Siara dla sportowców na skok przepuszczalności jelit
Naukowcy z Queen Mary, University of London badali naturalne sposoby poprawiania wyników osiąganych przez sportowców. Podczas eksperymentów ustalili, że krowia siara może ograniczyć zespół nieszczelności jelit. Jest to zespół objawów ze strony układu pokarmowego i ogólnoustrojowych, wywoływanych przez trafiające do krwioobiegu przez nieszczelne jelito toksyny, niestrawione jedzenie czy bakterie.
Wywołane wysiłkiem zaburzenia pracy jelit są powszechne wśród biegaczy. Organizm reaguje na wzrost przepuszczalności jelit biegunką, która ma nie dopuścić do skażenia krwi toksynami. To z kolei często prowadzi do niebezpiecznego dla zdrowia udaru cieplnego.

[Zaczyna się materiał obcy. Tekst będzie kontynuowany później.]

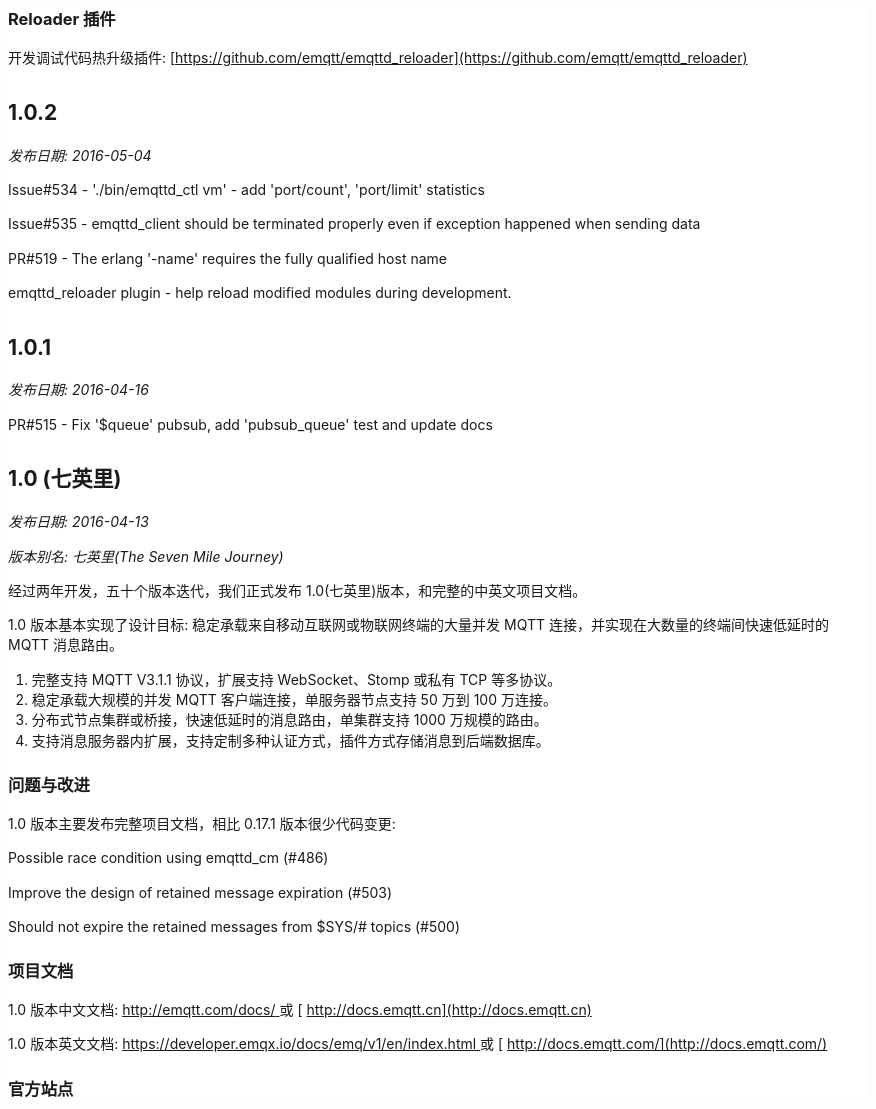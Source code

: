 ### Reloader 插件

开发调试代码热升级插件: [https://github.com/emqtt/emqttd_reloader](https://github.com/emqtt/emqttd_reloader)

## 1.0.2

*发布日期: 2016-05-04*

Issue#534 - './bin/emqttd_ctl vm' - add 'port/count', 'port/limit' statistics

Issue#535 - emqttd_client should be terminated properly even if exception happened when sending data

PR#519 - The erlang '-name' requires the fully qualified host name

emqttd_reloader plugin - help reload modified modules during development.

## 1.0.1

*发布日期: 2016-04-16*

PR#515 - Fix '$queue' pubsub, add 'pubsub_queue' test and update docs

## 1.0 (七英里)

*发布日期: 2016-04-13*

_版本别名: 七英里(The Seven Mile Journey)_

经过两年开发，五十个版本迭代，我们正式发布 1.0(七英里)版本，和完整的中英文项目文档。

1.0 版本基本实现了设计目标: 稳定承载来自移动互联网或物联网终端的大量并发 MQTT 连接，并实现在大数量的终端间快速低延时的 MQTT 消息路由。

1. 完整支持 MQTT V3.1.1 协议，扩展支持 WebSocket、Stomp 或私有 TCP 等多协议。
2. 稳定承载大规模的并发 MQTT 客户端连接，单服务器节点支持 50 万到 100 万连接。
3. 分布式节点集群或桥接，快速低延时的消息路由，单集群支持 1000 万规模的路由。
4. 支持消息服务器内扩展，支持定制多种认证方式，插件方式存储消息到后端数据库。

### 问题与改进

1.0 版本主要发布完整项目文档，相比 0.17.1 版本很少代码变更:

Possible race condition using emqttd_cm (#486)

Improve the design of retained message expiration (#503)

Should not expire the retained messages from $SYS/# topics (#500)

### 项目文档

1.0 版本中文文档: [http://emqtt.com/docs/ ](http://emqtt.com/docs/) 或 [ http://docs.emqtt.cn](http://docs.emqtt.cn)

1.0 版本英文文档: [https://developer.emqx.io/docs/emq/v1/en/index.html ](https://developer.emqx.io/docs/emq/v1/en/index.html) 或 [ http://docs.emqtt.com/](http://docs.emqtt.com/)

### 官方站点
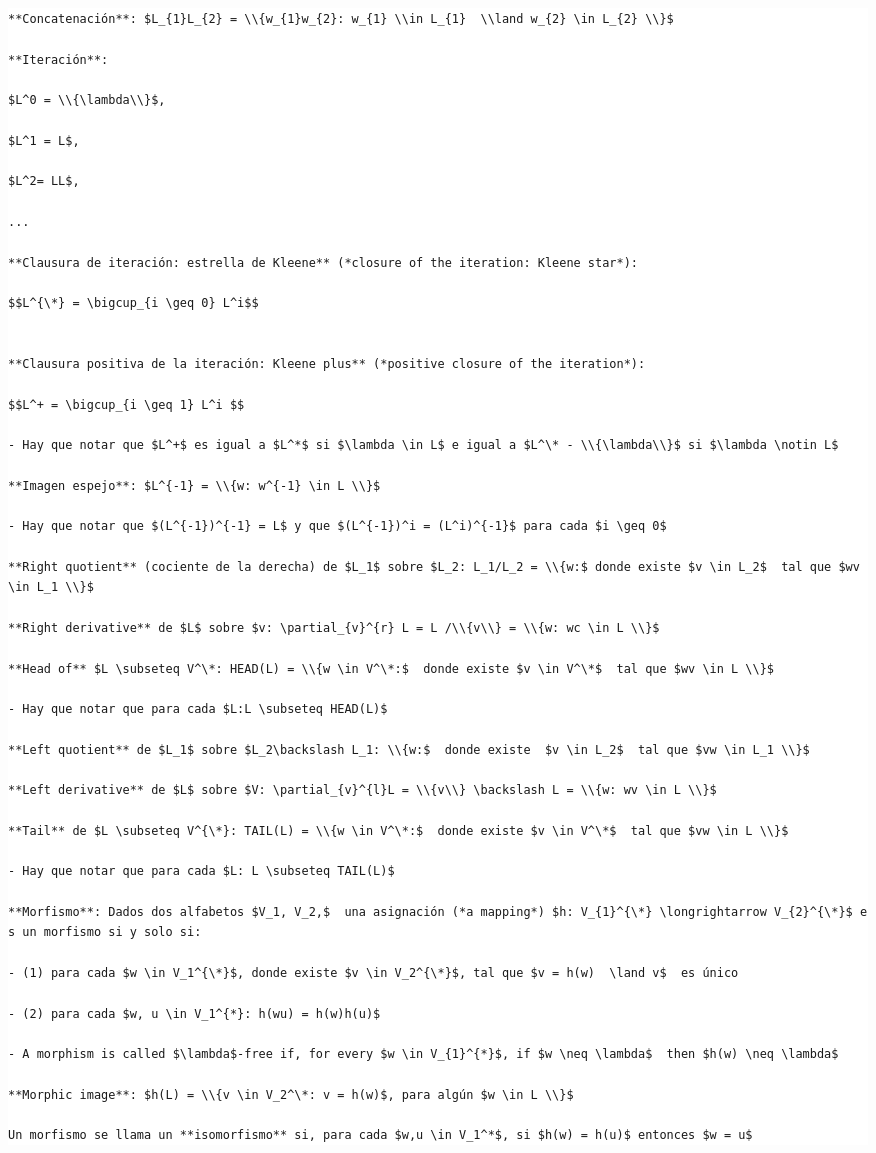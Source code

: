     **Concatenación**: $L_{1}L_{2} = \\{w_{1}w_{2}: w_{1} \\in L_{1}  \\land w_{2} \in L_{2} \\}$
    
    **Iteración**: 
    
    $L^0 = \\{\lambda\\}$,
    
    $L^1 = L$,
    
    $L^2= LL$, 
    
    ...
    
    **Clausura de iteración: estrella de Kleene** (*closure of the iteration: Kleene star*):
    
    $$L^{\*} = \bigcup_{i \geq 0} L^i$$


    **Clausura positiva de la iteración: Kleene plus** (*positive closure of the iteration*):
    
    $$L^+ = \bigcup_{i \geq 1} L^i $$
    
    - Hay que notar que $L^+$ es igual a $L^*$ si $\lambda \in L$ e igual a $L^\* - \\{\lambda\\}$ si $\lambda \notin L$
    
    **Imagen espejo**: $L^{-1} = \\{w: w^{-1} \in L \\}$
    
    - Hay que notar que $(L^{-1})^{-1} = L$ y que $(L^{-1})^i = (L^i)^{-1}$ para cada $i \geq 0$
    
    **Right quotient** (cociente de la derecha) de $L_1$ sobre $L_2: L_1/L_2 = \\{w:$ donde existe $v \in L_2$  tal que $wv \in L_1 \\}$
    
    **Right derivative** de $L$ sobre $v: \partial_{v}^{r} L = L /\\{v\\} = \\{w: wc \in L \\}$
    
    **Head of** $L \subseteq V^\*: HEAD(L) = \\{w \in V^\*:$  donde existe $v \in V^\*$  tal que $wv \in L \\}$
    
    - Hay que notar que para cada $L:L \subseteq HEAD(L)$
    
    **Left quotient** de $L_1$ sobre $L_2\backslash L_1: \\{w:$  donde existe  $v \in L_2$  tal que $vw \in L_1 \\}$
    
    **Left derivative** de $L$ sobre $V: \partial_{v}^{l}L = \\{v\\} \backslash L = \\{w: wv \in L \\}$
    
    **Tail** de $L \subseteq V^{\*}: TAIL(L) = \\{w \in V^\*:$  donde existe $v \in V^\*$  tal que $vw \in L \\}$ 
    
    - Hay que notar que para cada $L: L \subseteq TAIL(L)$
    
    **Morfismo**: Dados dos alfabetos $V_1, V_2,$  una asignación (*a mapping*) $h: V_{1}^{\*} \longrightarrow V_{2}^{\*}$ es un morfismo si y solo si: 
    
    - (1) para cada $w \in V_1^{\*}$, donde existe $v \in V_2^{\*}$, tal que $v = h(w)  \land v$  es único
    
    - (2) para cada $w, u \in V_1^{*}: h(wu) = h(w)h(u)$
    
    - A morphism is called $\lambda$-free if, for every $w \in V_{1}^{*}$, if $w \neq \lambda$  then $h(w) \neq \lambda$
    
    **Morphic image**: $h(L) = \\{v \in V_2^\*: v = h(w)$, para algún $w \in L \\}$
    
    Un morfismo se llama un **isomorfismo** si, para cada $w,u \in V_1^*$, si $h(w) = h(u)$ entonces $w = u$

Zespół profesora Raya Playforda poprosił sportowców, by biegli przez 20 minut na poziomie 80% pułapu tlenowego (80% VO2 max.). Po zakończeniu ćwiczeń zmiany w nieszczelności jelit oceniano, analizując próbki moczu. Naukowcy mierzyli też zmiany w temperaturze wewnętrznej organizmu. W standardowych warunkach przepuszczalność jelit wzrosła o 250%, a temperatura o 2 stopnie. Kiedy jednak ochotnikom przez dwa tygodnie przed testem dawano do picia napój z siary, następował zaledwie 80-procentowy wzrost przepuszczalności jelit, podczas gdy wysiłek i wzrost temperatury pozostawały nadal takie same.
Playford przeprowadził też badania laboratoryjne. Hodował komórki jelit w temperaturze 37 (norma), a także 39 stopni Celsjusza (temp. wewnętrzna po wysiłku). Okazało się, że wskaźnik obumierania komórek bardzo wzrastał przy 39 stopniach, ale po dodaniu do pożywki siary następowało jego ograniczenie aż o 2/3.

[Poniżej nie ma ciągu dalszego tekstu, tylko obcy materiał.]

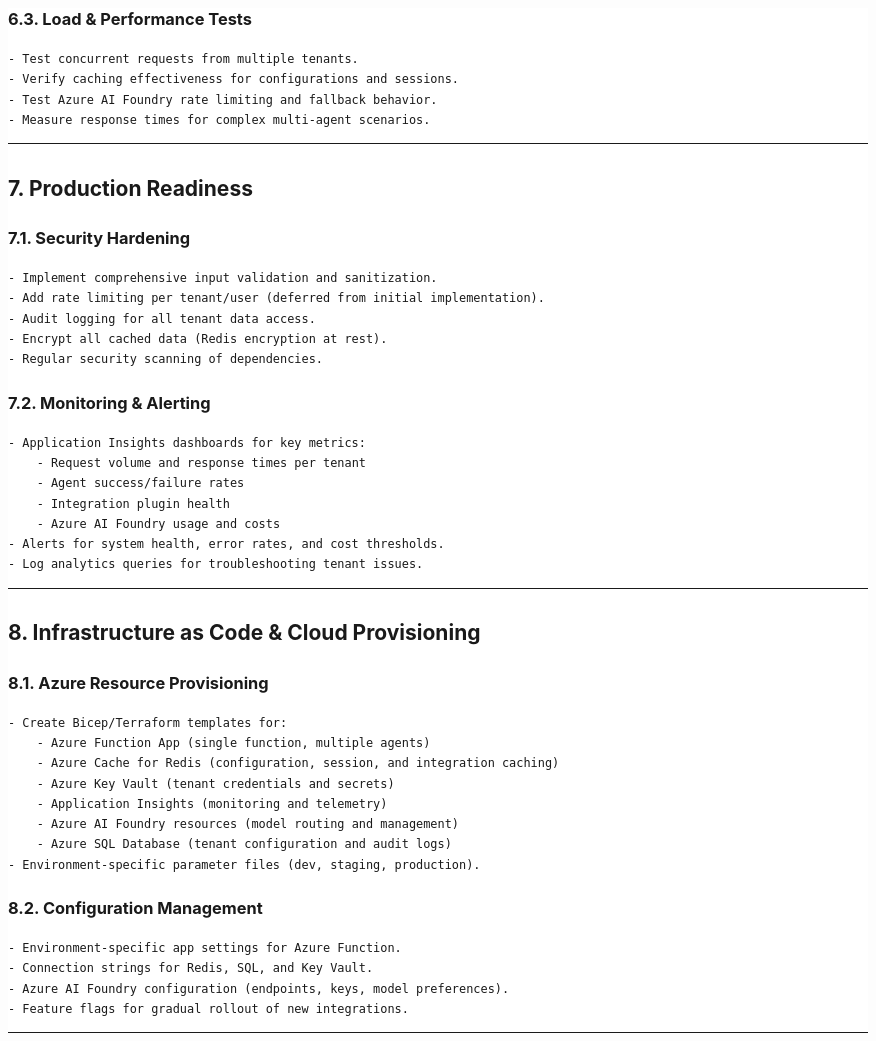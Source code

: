 ### 6.3. Load & Performance Tests
```text
- Test concurrent requests from multiple tenants.
- Verify caching effectiveness for configurations and sessions.
- Test Azure AI Foundry rate limiting and fallback behavior.
- Measure response times for complex multi-agent scenarios.
```

---

## 7. Production Readiness

### 7.1. Security Hardening
```text
- Implement comprehensive input validation and sanitization.
- Add rate limiting per tenant/user (deferred from initial implementation).
- Audit logging for all tenant data access.
- Encrypt all cached data (Redis encryption at rest).
- Regular security scanning of dependencies.
```

### 7.2. Monitoring & Alerting
```text
- Application Insights dashboards for key metrics:
    - Request volume and response times per tenant
    - Agent success/failure rates
    - Integration plugin health
    - Azure AI Foundry usage and costs
- Alerts for system health, error rates, and cost thresholds.
- Log analytics queries for troubleshooting tenant issues.
```

---

## 8. Infrastructure as Code & Cloud Provisioning

### 8.1. Azure Resource Provisioning
```text
- Create Bicep/Terraform templates for:
    - Azure Function App (single function, multiple agents)
    - Azure Cache for Redis (configuration, session, and integration caching)
    - Azure Key Vault (tenant credentials and secrets)
    - Application Insights (monitoring and telemetry)
    - Azure AI Foundry resources (model routing and management)
    - Azure SQL Database (tenant configuration and audit logs)
- Environment-specific parameter files (dev, staging, production).
```

### 8.2. Configuration Management
```text
- Environment-specific app settings for Azure Function.
- Connection strings for Redis, SQL, and Key Vault.
- Azure AI Foundry configuration (endpoints, keys, model preferences).
- Feature flags for gradual rollout of new integrations.
```

---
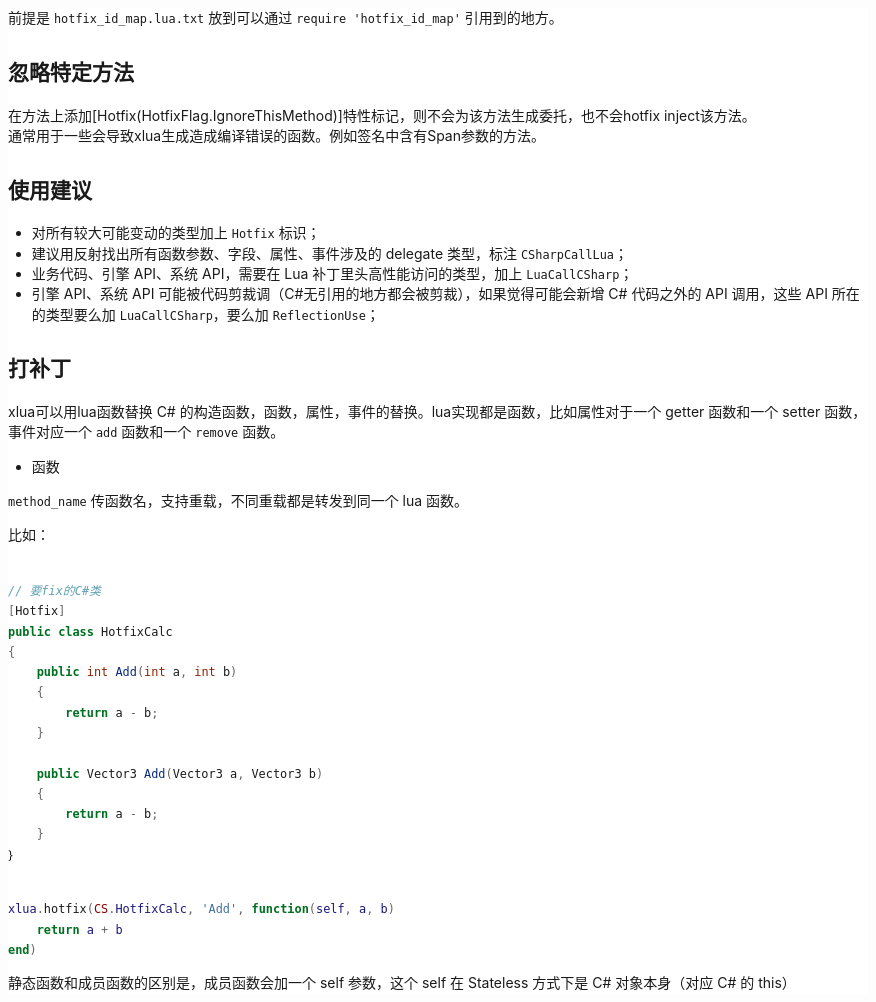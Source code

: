 前提是 `hotfix_id_map.lua.txt` 放到可以通过 `require 'hotfix_id_map'` 引用到的地方。

## 忽略特定方法
在方法上添加[Hotfix(HotfixFlag.IgnoreThisMethod)]特性标记，则不会为该方法生成委托，也不会hotfix inject该方法。  
通常用于一些会导致xlua生成造成编译错误的函数。例如签名中含有Span参数的方法。  

## 使用建议

* 对所有较大可能变动的类型加上 `Hotfix` 标识；
* 建议用反射找出所有函数参数、字段、属性、事件涉及的 delegate 类型，标注 `CSharpCallLua`；
* 业务代码、引擎 API、系统 API，需要在 Lua 补丁里头高性能访问的类型，加上 `LuaCallCSharp`；
* 引擎 API、系统 API 可能被代码剪裁调（C#无引用的地方都会被剪裁），如果觉得可能会新增 C# 代码之外的 API 调用，这些 API 所在的类型要么加 `LuaCallCSharp`，要么加 `ReflectionUse`；

## 打补丁

xlua可以用lua函数替换 C# 的构造函数，函数，属性，事件的替换。lua实现都是函数，比如属性对于一个 getter 函数和一个 setter 函数，事件对应一个 `add` 函数和一个 `remove` 函数。

* 函数

`method_name` 传函数名，支持重载，不同重载都是转发到同一个 lua 函数。

比如：

```csharp

// 要fix的C#类
[Hotfix]
public class HotfixCalc
{
    public int Add(int a, int b)
    {
        return a - b;
    }

    public Vector3 Add(Vector3 a, Vector3 b)
    {
        return a - b;
    }
｝

```

```lua

xlua.hotfix(CS.HotfixCalc, 'Add', function(self, a, b)
    return a + b
end)

```

静态函数和成员函数的区别是，成员函数会加一个 self 参数，这个 self 在 Stateless 方式下是 C# 对象本身（对应 C# 的 this）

Brytyjczycy uważają, że ich odkrycia mogą zostać wykorzystanie nie tylko przez sportowców, ale i np. przez żołnierzy.
Komentarze (3)
mikroos, 25 lutego 2011, 21:03
Ciekawe odkrycie... chociaż zawsze mnie zastanawia, skąd się biorą pomysły na takie doświadczenia
thikim, 26 lutego 2011, 10:23
Pytanie gdzie zaczyna się doping.
Gość simian raticus, 26 lutego 2011, 12:24
Łapanie ryb ręką - legal! Łapanie prądem - kłusowanie! Spuzczanie wody ze zbiornika zarybionego - handicap!

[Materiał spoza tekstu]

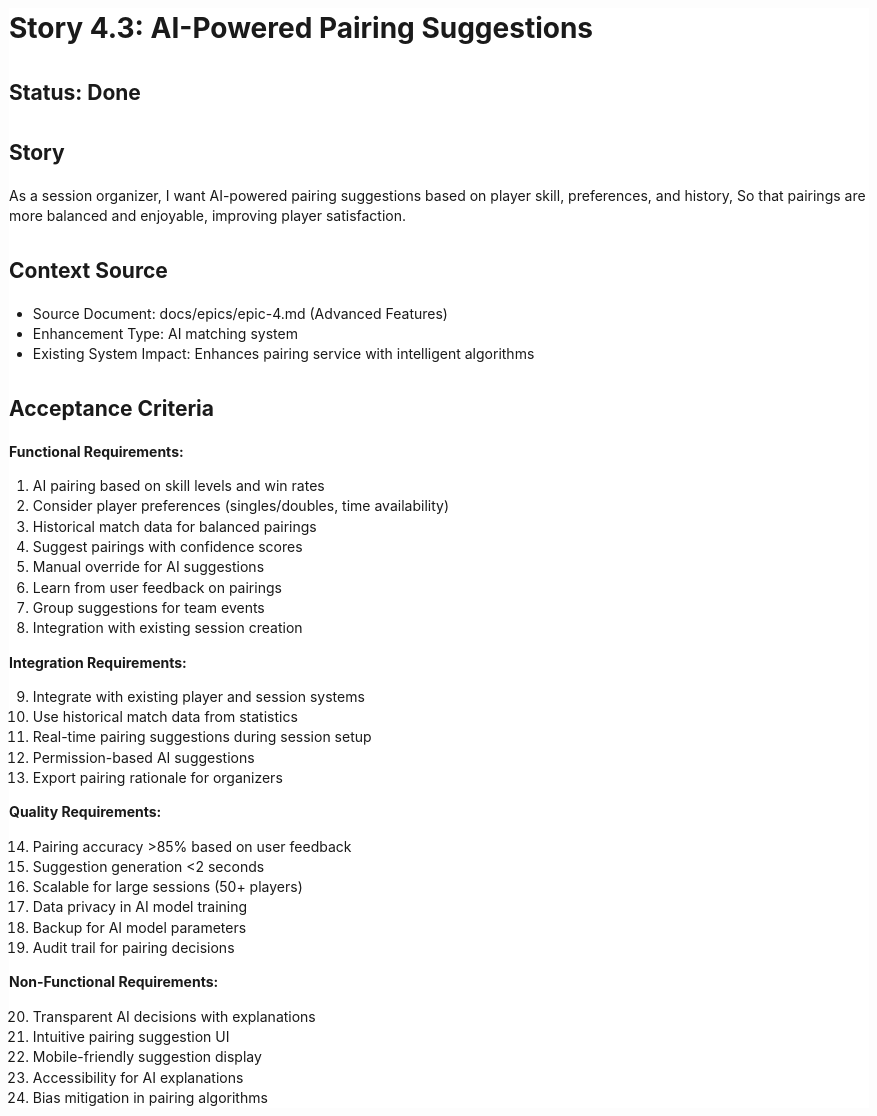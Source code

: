 # Story 4.3: AI-Powered Pairing Suggestions

## Status: Done

## Story

As a session organizer,
I want AI-powered pairing suggestions based on player skill, preferences, and history,
So that pairings are more balanced and enjoyable, improving player satisfaction.

## Context Source

- Source Document: docs/epics/epic-4.md (Advanced Features)
- Enhancement Type: AI matching system
- Existing System Impact: Enhances pairing service with intelligent algorithms

## Acceptance Criteria

**Functional Requirements:**

1. AI pairing based on skill levels and win rates
2. Consider player preferences (singles/doubles, time availability)
3. Historical match data for balanced pairings
4. Suggest pairings with confidence scores
5. Manual override for AI suggestions
6. Learn from user feedback on pairings
7. Group suggestions for team events
8. Integration with existing session creation

**Integration Requirements:**

9. Integrate with existing player and session systems
10. Use historical match data from statistics
11. Real-time pairing suggestions during session setup
12. Permission-based AI suggestions
13. Export pairing rationale for organizers

**Quality Requirements:**

14. Pairing accuracy >85% based on user feedback
15. Suggestion generation <2 seconds
16. Scalable for large sessions (50+ players)
17. Data privacy in AI model training
18. Backup for AI model parameters
19. Audit trail for pairing decisions

**Non-Functional Requirements:**

20. Transparent AI decisions with explanations
21. Intuitive pairing suggestion UI
22. Mobile-friendly suggestion display
23. Accessibility for AI explanations
24. Bias mitigation in pairing algorithms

http://pl.wikipedia.org/wiki/Doping_wydolnościowy
Jeśln ktoś jest dobry to se to wyćwiczył!
Pamiętacie jak Bartosz Karwan wywrócił się ślizgiem na kołka jadąc po murawie koło Zinedina Zidane'a? Telewizja pokazała to jak nie wiadomio jaki zwód czy czort wie co to miało być . . .
Lepiej na nogach stał ZZ z piłką, niż szarżujący na niego w towarzyskim meczu BK?
Nie dowiemy się nigdy czy Ci piłkarze coś zażywali ale zawsze ktoś jest lepszy i gorszy. Silniejszy i słabszy.
Czyli szans równych nie ma to jest sport bez sensu, bo i tak ktoś wygra i ktoś przegra.
Jeśli medal był celem życia to Diego Maradona musi mieć zabrany medal po strzale ręką gola zapewne?
Kreatyna to już doping! Amfetamina, kawa, napój energetyzyjący dla ucznia to już doping! Granie na cheat'ach w gry to też doping! Sterydy, metanabolek, omka, preparaty vitaminowe, białka wszelakie też doping! Autofire w chńskim dżojstiku to doping! Autofire w tajwańskim padzie (starsze podróbki konsol też doping). Modowanie postaci / gry / statystyk też doping!
Jednym słowem przed każdą potyczką musi być detoksykacja pojedynkowiczów i izolacja ich od wspomagaczy! Tyle, że jak wcześniej się "dopalili" czymś to też nie fair!
Natomiast sedziowanie meczu pod wpływem alkoholu dla pijanych zawodników rekreacyjnie to już nie doping, bo to sport, zabawa czy rozrywka jak to tam nazwiecie, a nie wyczyny na wynik!
Granie w gry komputerowe (na schemacie, kodzie gry czy jechanie na silniku szpilki to też nie jest rozstrzygnięte). Ten co gra to myśli, że dobrze robi ale przeciwnik, może się bulwersować już.
Żeby było "FAIR" to obydwaj się muszą biegacze siary napić albo, ani jeden! Tyle, że siara inaczej zadziałac, może na inny organizm [wiek, waga, predyspozycje genetyczne, metabolizm, wydolnośc i forma danego dnia, jakośc powietrza - chiński, londyński szikagowski smog lub ten z Los Angeles].
Dlaczego akurat krowia siara? Wszystkie rodzaje siar trzeba przetestować od gatunków, które mleko dają . . . jedne są tłuszczsze, a drugie chudsze przecież.